- Opening Delimiter -

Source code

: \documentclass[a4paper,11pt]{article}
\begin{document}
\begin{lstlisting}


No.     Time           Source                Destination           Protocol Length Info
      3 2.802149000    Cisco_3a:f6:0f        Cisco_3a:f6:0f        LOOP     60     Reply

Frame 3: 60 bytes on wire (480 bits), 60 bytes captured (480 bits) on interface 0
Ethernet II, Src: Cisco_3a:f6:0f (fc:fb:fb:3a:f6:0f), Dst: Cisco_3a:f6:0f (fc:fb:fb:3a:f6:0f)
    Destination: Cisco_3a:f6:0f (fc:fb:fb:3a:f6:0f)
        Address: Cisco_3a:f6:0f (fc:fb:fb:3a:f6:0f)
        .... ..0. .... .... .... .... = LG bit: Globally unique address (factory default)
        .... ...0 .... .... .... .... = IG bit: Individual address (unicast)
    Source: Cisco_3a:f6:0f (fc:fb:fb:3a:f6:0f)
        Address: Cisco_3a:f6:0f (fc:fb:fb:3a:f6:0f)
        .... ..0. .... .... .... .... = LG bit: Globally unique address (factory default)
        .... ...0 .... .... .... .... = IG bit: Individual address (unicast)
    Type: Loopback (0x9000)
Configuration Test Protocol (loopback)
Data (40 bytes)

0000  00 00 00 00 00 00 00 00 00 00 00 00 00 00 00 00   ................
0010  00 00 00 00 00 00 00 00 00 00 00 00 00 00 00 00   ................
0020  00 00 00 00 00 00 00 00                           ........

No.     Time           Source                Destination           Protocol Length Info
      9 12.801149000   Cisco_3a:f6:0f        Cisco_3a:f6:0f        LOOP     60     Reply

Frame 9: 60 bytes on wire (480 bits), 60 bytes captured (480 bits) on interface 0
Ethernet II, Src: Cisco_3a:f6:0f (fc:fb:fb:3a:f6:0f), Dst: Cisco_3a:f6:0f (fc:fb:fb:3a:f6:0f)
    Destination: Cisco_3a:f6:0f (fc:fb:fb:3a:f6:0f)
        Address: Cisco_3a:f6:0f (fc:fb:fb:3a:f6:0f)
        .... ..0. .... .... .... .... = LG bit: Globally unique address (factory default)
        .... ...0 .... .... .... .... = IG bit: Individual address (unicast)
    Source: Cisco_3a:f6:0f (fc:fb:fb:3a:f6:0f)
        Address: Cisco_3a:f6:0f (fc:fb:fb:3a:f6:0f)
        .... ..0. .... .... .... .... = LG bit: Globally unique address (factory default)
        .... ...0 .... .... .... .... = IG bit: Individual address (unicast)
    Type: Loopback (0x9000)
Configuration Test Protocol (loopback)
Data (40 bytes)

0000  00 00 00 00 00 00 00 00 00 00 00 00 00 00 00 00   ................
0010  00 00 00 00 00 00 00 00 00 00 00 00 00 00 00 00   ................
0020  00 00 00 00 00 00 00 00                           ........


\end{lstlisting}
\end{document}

- Closing Delimiter -

Aim of the task: For this exercise, find all lines in the records containing the word "bytes" and copy them.

Completed exercise:
Frame 3: 60 bytes on wire (480 bits), 60 bytes captured (480 bits) on interface 0
Data (40 bytes)
Frame 9: 60 bytes on wire (480 bits), 60 bytes captured (480 bits) on interface 0
Data (40 bytes)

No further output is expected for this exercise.